Your reply should hold every record exactly as given, with no pictures in it.

----------

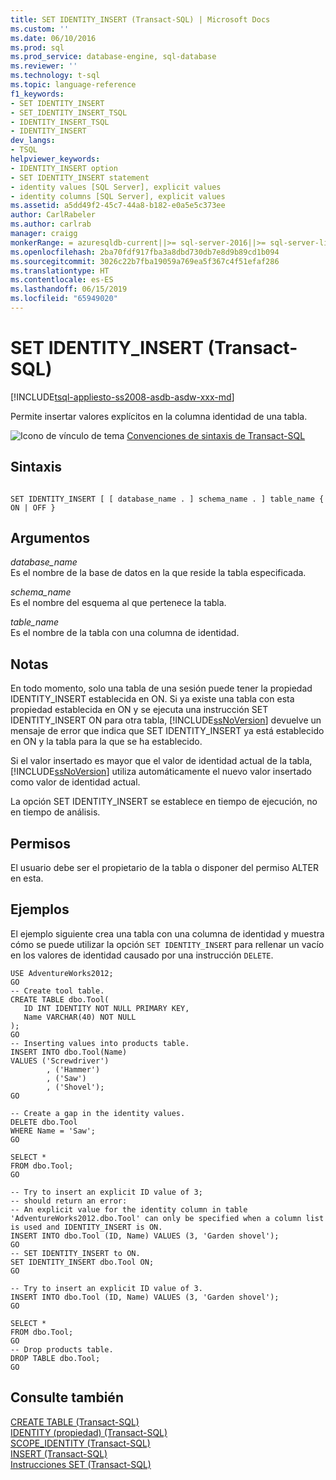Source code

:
```yaml
---
title: SET IDENTITY_INSERT (Transact-SQL) | Microsoft Docs
ms.custom: ''
ms.date: 06/10/2016
ms.prod: sql
ms.prod_service: database-engine, sql-database
ms.reviewer: ''
ms.technology: t-sql
ms.topic: language-reference
f1_keywords:
- SET IDENTITY_INSERT
- SET_IDENTITY_INSERT_TSQL
- IDENTITY_INSERT_TSQL
- IDENTITY_INSERT
dev_langs:
- TSQL
helpviewer_keywords:
- IDENTITY_INSERT option
- SET IDENTITY_INSERT statement
- identity values [SQL Server], explicit values
- identity columns [SQL Server], explicit values
ms.assetid: a5dd49f2-45c7-44a8-b182-e0a5e5c373ee
author: CarlRabeler
ms.author: carlrab
manager: craigg
monkerRange: = azuresqldb-current||>= sql-server-2016||>= sql-server-linux-2017||=azure-sqldw-latest||= sqlallproducts-allversions
ms.openlocfilehash: 2ba70fdf917fba3a8dbd730db7e8d9b89cd1b094
ms.sourcegitcommit: 3026c22b7fba19059a769ea5f367c4f51efaf286
ms.translationtype: HT
ms.contentlocale: es-ES
ms.lasthandoff: 06/15/2019
ms.locfileid: "65949020"
---
```

# <a name="set-identityinsert-transact-sql"></a>SET IDENTITY_INSERT (Transact-SQL)
[!INCLUDE[tsql-appliesto-ss2008-asdb-asdw-xxx-md](../../includes/tsql-appliesto-ss2008-asdb-asdw-xxx-md.md)]

Permite insertar valores explícitos en la columna identidad de una tabla.  

 ![Icono de vínculo de tema](../../database-engine/configure-windows/media/topic-link.gif "Icono de vínculo de tema") [Convenciones de sintaxis de Transact-SQL](../../t-sql/language-elements/transact-sql-syntax-conventions-transact-sql.md)  
  
## <a name="syntax"></a>Sintaxis  
  
```  
  
SET IDENTITY_INSERT [ [ database_name . ] schema_name . ] table_name { ON | OFF }  
```  
  
## <a name="arguments"></a>Argumentos  
 *database_name*  
 Es el nombre de la base de datos en la que reside la tabla especificada.  
  
 *schema_name*  
 Es el nombre del esquema al que pertenece la tabla.  
  
 *table_name*  
 Es el nombre de la tabla con una columna de identidad.  
  
## <a name="remarks"></a>Notas  
 En todo momento, solo una tabla de una sesión puede tener la propiedad IDENTITY_INSERT establecida en ON. Si ya existe una tabla con esta propiedad establecida en ON y se ejecuta una instrucción SET IDENTITY_INSERT ON para otra tabla, [!INCLUDE[ssNoVersion](../../includes/ssnoversion-md.md)] devuelve un mensaje de error que indica que SET IDENTITY_INSERT ya está establecido en ON y la tabla para la que se ha establecido.  
  
 Si el valor insertado es mayor que el valor de identidad actual de la tabla, [!INCLUDE[ssNoVersion](../../includes/ssnoversion-md.md)] utiliza automáticamente el nuevo valor insertado como valor de identidad actual.  
  
 La opción SET IDENTITY_INSERT se establece en tiempo de ejecución, no en tiempo de análisis.  
  
## <a name="permissions"></a>Permisos  
 El usuario debe ser el propietario de la tabla o disponer del permiso ALTER en esta.  
  
## <a name="examples"></a>Ejemplos  
 El ejemplo siguiente crea una tabla con una columna de identidad y muestra cómo se puede utilizar la opción `SET IDENTITY_INSERT` para rellenar un vacío en los valores de identidad causado por una instrucción `DELETE`.  
  
```  
USE AdventureWorks2012;  
GO  
-- Create tool table.  
CREATE TABLE dbo.Tool(  
   ID INT IDENTITY NOT NULL PRIMARY KEY,   
   Name VARCHAR(40) NOT NULL  
);  
GO  
-- Inserting values into products table.  
INSERT INTO dbo.Tool(Name)   
VALUES ('Screwdriver')  
        , ('Hammer')  
        , ('Saw')  
        , ('Shovel');  
GO  
  
-- Create a gap in the identity values.  
DELETE dbo.Tool  
WHERE Name = 'Saw';  
GO  
  
SELECT *   
FROM dbo.Tool;  
GO  
  
-- Try to insert an explicit ID value of 3;  
-- should return an error:
-- An explicit value for the identity column in table 'AdventureWorks2012.dbo.Tool' can only be specified when a column list is used and IDENTITY_INSERT is ON.
INSERT INTO dbo.Tool (ID, Name) VALUES (3, 'Garden shovel');  
GO  
-- SET IDENTITY_INSERT to ON.  
SET IDENTITY_INSERT dbo.Tool ON;  
GO  
  
-- Try to insert an explicit ID value of 3.  
INSERT INTO dbo.Tool (ID, Name) VALUES (3, 'Garden shovel');  
GO  
  
SELECT *   
FROM dbo.Tool;  
GO  
-- Drop products table.  
DROP TABLE dbo.Tool;  
GO  
```  
  
## <a name="see-also"></a>Consulte también  
 [CREATE TABLE &#40;Transact-SQL&#41;](../../t-sql/statements/create-table-transact-sql.md)   
 [IDENTITY &#40;propiedad&#41; &#40;Transact-SQL&#41;](../../t-sql/statements/create-table-transact-sql-identity-property.md)   
 [SCOPE_IDENTITY &#40;Transact-SQL&#41;](../../t-sql/functions/scope-identity-transact-sql.md)   
 [INSERT &#40;Transact-SQL&#41;](../../t-sql/statements/insert-transact-sql.md)   
 [Instrucciones SET &#40;Transact-SQL&#41;](../../t-sql/statements/set-statements-transact-sql.md)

----------

■ EXERCISE RESULT
Source code

:
```yaml
---
title: SET IDENTITY_INSERT (Transact-SQL) | Microsoft Docs
ms.custom: ''
ms.date: 06/10/2016
ms.prod: sql
ms.prod_service: database-engine, sql-database
ms.reviewer: ''
ms.technology: t-sql
ms.topic: language-reference
f1_keywords:
- SET IDENTITY_INSERT
- SET_IDENTITY_INSERT_TSQL
- IDENTITY_INSERT_TSQL
- IDENTITY_INSERT
dev_langs:
- TSQL
helpviewer_keywords:
- IDENTITY_INSERT option
- SET IDENTITY_INSERT statement
- identity values [SQL Server], explicit values
- identity columns [SQL Server], explicit values
ms.assetid: a5dd49f2-45c7-44a8-b182-e0a5e5c373ee
author: CarlRabeler
ms.author: carlrab
manager: craigg
monkerRange: = azuresqldb-current||>= sql-server-2016||>= sql-server-linux-2017||=azure-sqldw-latest||= sqlallproducts-allversions
ms.openlocfilehash: 2ba70fdf917fba3a8dbd730db7e8d9b89cd1b094
ms.sourcegitcommit: 3026c22b7fba19059a769ea5f367c4f51efaf286
ms.translationtype: HT
ms.contentlocale: es-ES
ms.lasthandoff: 06/15/2019
ms.locfileid: "65949020"
---
```

# <a name="set-identityinsert-transact-sql"></a>SET IDENTITY_INSERT (Transact-SQL)
[!INCLUDE[tsql-appliesto-ss2008-asdb-asdw-xxx-md](../../includes/tsql-appliesto-ss2008-asdb-asdw-xxx-md.md)]

Permite insertar valores explícitos en la columna identidad de una tabla.  

 ![Icono de vínculo de tema](../../database-engine/configure-windows/media/topic-link.gif "Icono de vínculo de tema") [Convenciones de sintaxis de Transact-SQL](../../t-sql/language-elements/transact-sql-syntax-conventions-transact-sql.md)  
  
## <a name="syntax"></a>Sintaxis  
  
```  
  
SET IDENTITY_INSERT [ [ database_name . ] schema_name . ] table_name { ON | OFF }  
```  
  
## <a name="arguments"></a>Argumentos  
 *database_name*  
 Es el nombre de la base de datos en la que reside la tabla especificada.  
  
 *schema_name*  
 Es el nombre del esquema al que pertenece la tabla.  
  
 *table_name*  
 Es el nombre de la tabla con una columna de identidad.  
  
## <a name="remarks"></a>Notas  
 En todo momento, solo una tabla de una sesión puede tener la propiedad IDENTITY_INSERT establecida en ON. Si ya existe una tabla con esta propiedad establecida en ON y se ejecuta una instrucción SET IDENTITY_INSERT ON para otra tabla, [!INCLUDE[ssNoVersion](../../includes/ssnoversion-md.md)] devuelve un mensaje de error que indica que SET IDENTITY_INSERT ya está establecido en ON y la tabla para la que se ha establecido.  
  
 Si el valor insertado es mayor que el valor de identidad actual de la tabla, [!INCLUDE[ssNoVersion](../../includes/ssnoversion-md.md)] utiliza automáticamente el nuevo valor insertado como valor de identidad actual.  
  
 La opción SET IDENTITY_INSERT se establece en tiempo de ejecución, no en tiempo de análisis.  
  
## <a name="permissions"></a>Permisos  
 El usuario debe ser el propietario de la tabla o disponer del permiso ALTER en esta.  
  
## <a name="examples"></a>Ejemplos  
 El ejemplo siguiente crea una tabla con una columna de identidad y muestra cómo se puede utilizar la opción `SET IDENTITY_INSERT` para rellenar un vacío en los valores de identidad causado por una instrucción `DELETE`.  
  
```  
USE AdventureWorks2012;  
GO  
-- Create tool table.  
CREATE TABLE dbo.Tool(  
   ID INT IDENTITY NOT NULL PRIMARY KEY,   
   Name VARCHAR(40) NOT NULL  
);  
GO  
-- Inserting values into products table.  
INSERT INTO dbo.Tool(Name)   
VALUES ('Screwdriver')  
        , ('Hammer')  
        , ('Saw')  
        , ('Shovel');  
GO  
  
-- Create a gap in the identity values.  
DELETE dbo.Tool  
WHERE Name = 'Saw';  
GO  
  
SELECT *   
FROM dbo.Tool;  
GO  
  
-- Try to insert an explicit ID value of 3;  
-- should return an error:
-- An explicit value for the identity column in table 'AdventureWorks2012.dbo.Tool' can only be specified when a column list is used and IDENTITY_INSERT is ON.
INSERT INTO dbo.Tool (ID, Name) VALUES (3, 'Garden shovel');  
GO  
-- SET IDENTITY_INSERT to ON.  
SET IDENTITY_INSERT dbo.Tool ON;  
GO  
  
-- Try to insert an explicit ID value of 3.  
INSERT INTO dbo.Tool (ID, Name) VALUES (3, 'Garden shovel');  
GO  
  
SELECT *   
FROM dbo.Tool;  
GO  
-- Drop products table.  
DROP TABLE dbo.Tool;  
GO  
```  
  
## <a name="see-also"></a>Consulte también  
 [CREATE TABLE &#40;Transact-SQL&#41;](../../t-sql/statements/create-table-transact-sql.md)   
 [IDENTITY &#40;propiedad&#41; &#40;Transact-SQL&#41;](../../t-sql/statements/create-table-transact-sql-identity-property.md)   
 [SCOPE_IDENTITY &#40;Transact-SQL&#41;](../../t-sql/functions/scope-identity-transact-sql.md)   
 [INSERT &#40;Transact-SQL&#41;](../../t-sql/statements/insert-transact-sql.md)   
 [Instrucciones SET &#40;Transact-SQL&#41;](../../t-sql/statements/set-statements-transact-sql.md)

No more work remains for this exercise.